Samtools idxstats fails to load index
2
1
Entering edit mode
7.3 years ago
lvande ▴ 50

I recently used samtools in order to downsample some bam files I have from a sequencing run as such:

Samtools view -h -s 0.5 file.bam > ds_file.bam

I was then going to go through a normalization protocol I have to average the reads to reads per million, which first requires me to remove mitochondrial reads, which I normally do with idxstats:

Samtools index ds_file.bam
Samtools idxstats ds_file.bam | cut -f 1 | grep -v MT | xargs samtools view -b ds_file.bam > dsfile_rmMT.bam

However, when running idxstats with these downsampled files, I am getting an error message saying that the index has failed to load. I checked the downsampled bam file and it is definitely still sorted by coordinates. Does anyone know why I am failing to generate a useable index?

ChIP-Seq samtools error index • 4.4k views
ADD COMMENT
0
Entering edit mode

so when you run Samtools index ds_file.bam you get the error? or when you run idxstats right afterwards?

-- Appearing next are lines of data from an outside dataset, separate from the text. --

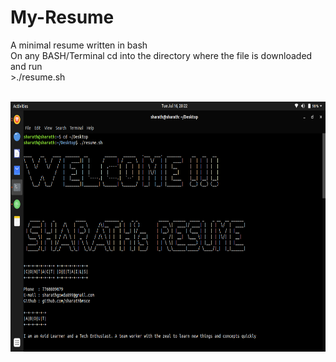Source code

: # My-Resume
<p> A minimal resume written in bash</br>
 On any BASH/Terminal cd into the directory where the file is downloaded and run</br>
  >./resume.sh
  </p></br>
  <img src="https://raw.githubusercontent.com/sharathbmsce/My-Resume/master/resume.png"
     alt="Image not available"
    height="400"
   />
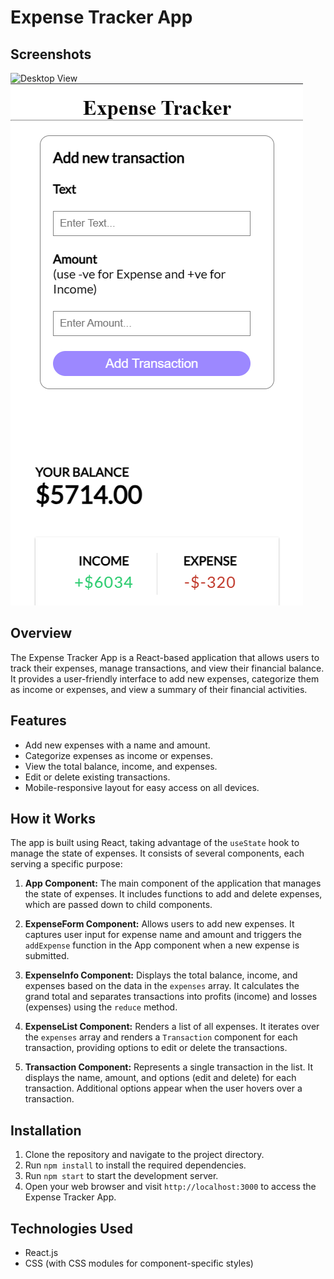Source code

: # Expense Tracker App

## Screenshots

![Desktop View]([./src/Screenshots/Desktop%20view.png](https://imgur.com/a/frCUOFg))
![Mobile View](./src/Screenshots/Mobile%20Phone%20View.png)

## Overview

The Expense Tracker App is a React-based application that allows users to track their expenses, manage transactions, and view their financial balance. It provides a user-friendly interface to add new expenses, categorize them as income or expenses, and view a summary of their financial activities.

## Features

- Add new expenses with a name and amount.
- Categorize expenses as income or expenses.
- View the total balance, income, and expenses.
- Edit or delete existing transactions.
- Mobile-responsive layout for easy access on all devices.

## How it Works

The app is built using React, taking advantage of the `useState` hook to manage the state of expenses. It consists of several components, each serving a specific purpose:

1. **App Component:** The main component of the application that manages the state of expenses. It includes functions to add and delete expenses, which are passed down to child components.

2. **ExpenseForm Component:** Allows users to add new expenses. It captures user input for expense name and amount and triggers the `addExpense` function in the App component when a new expense is submitted.

3. **ExpenseInfo Component:** Displays the total balance, income, and expenses based on the data in the `expenses` array. It calculates the grand total and separates transactions into profits (income) and losses (expenses) using the `reduce` method.

4. **ExpenseList Component:** Renders a list of all expenses. It iterates over the `expenses` array and renders a `Transaction` component for each transaction, providing options to edit or delete the transactions.

5. **Transaction Component:** Represents a single transaction in the list. It displays the name, amount, and options (edit and delete) for each transaction. Additional options appear when the user hovers over a transaction.

## Installation

1. Clone the repository and navigate to the project directory.
2. Run `npm install` to install the required dependencies.
3. Run `npm start` to start the development server.
4. Open your web browser and visit `http://localhost:3000` to access the Expense Tracker App.

## Technologies Used

- React.js
- CSS (with CSS modules for component-specific styles)



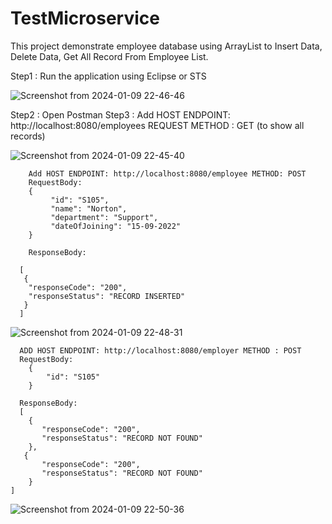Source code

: # TestMicroservice

This project demonstrate employee database using ArrayList to Insert Data, Delete Data, Get All Record From Employee List.

Step1 : Run the application using Eclipse or STS

![Screenshot from 2024-01-09 22-46-46](https://github.com/Sharathrao-Appmod/Assignment-Testmicroservice/assets/155999647/d243237d-f665-4952-8e7c-b3f2c8683e74)

Step2 : Open Postman 
Step3 : Add HOST ENDPOINT: http://localhost:8080/employees REQUEST METHOD : GET (to show all records)

![Screenshot from 2024-01-09 22-45-40](https://github.com/Sharathrao-Appmod/Assignment-Testmicroservice/assets/155999647/6146ff7c-0308-471d-b1e4-45906ee3d6a1)


        Add HOST ENDPOINT: http://localhost:8080/employee METHOD: POST 
        RequestBody: 
        {
             "id": "S105",
             "name": "Norton",
             "department": "Support",
             "dateOfJoining": "15-09-2022"
        }
        
        ResponseBody: 
        
      [
       {
        "responseCode": "200",
        "responseStatus": "RECORD INSERTED"
       }
      ]    
      
![Screenshot from 2024-01-09 22-48-31](https://github.com/Sharathrao-Appmod/Assignment-Testmicroservice/assets/155999647/43ee37a7-82e4-489b-b22b-02bcc0aa1c2f)

     
      ADD HOST ENDPOINT: http://localhost:8080/employer METHOD : POST
      RequestBody: 
        {
            "id": "S105"
        }
        
      ResponseBody: 
      [
        {
           "responseCode": "200",
           "responseStatus": "RECORD NOT FOUND"
        },
       {
           "responseCode": "200",
           "responseStatus": "RECORD NOT FOUND"
        }
    ]

![Screenshot from 2024-01-09 22-50-36](https://github.com/Sharathrao-Appmod/Assignment-Testmicroservice/assets/155999647/f1915d3b-a0c7-4e88-ad2b-36d2a171f6e3)

    
    
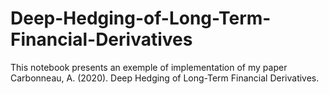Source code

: # Deep-Hedging-of-Long-Term-Financial-Derivatives

This notebook presents an exemple of implementation of my paper Carbonneau, A. (2020). Deep Hedging of Long-Term Financial Derivatives.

Typically these sorts of errors come from either left-over indexes lying around. Furthermore, chaining commands together like this

Samtools idxstats ds_file.bam | cut -f 1 | grep -v MT | xargs samtools view -b ds_file.bam > dsfile_rmMT.bam

is generally considered a bad idea as you combine the process of command generation and command execution into a single operation, making debugging it much harder. Best to just use your cut/grep/xargs to echo out the samtools command rather than actually run it. Then that removes multiple sources of potential error from the question.

ADD REPLY
0
Entering edit mode

I get the error when I run idxstats. Previously I was getting an error when running samtools index, but that has mysteriously stopped occurring.

I'm fairly certain there is something wrong with the bam file or the indexing, and not chaining commands, as I have previously run that exact command with other bed files and gotten results just fine.

ADD REPLY
0
Entering edit mode

right - but this time you don't get results just fine.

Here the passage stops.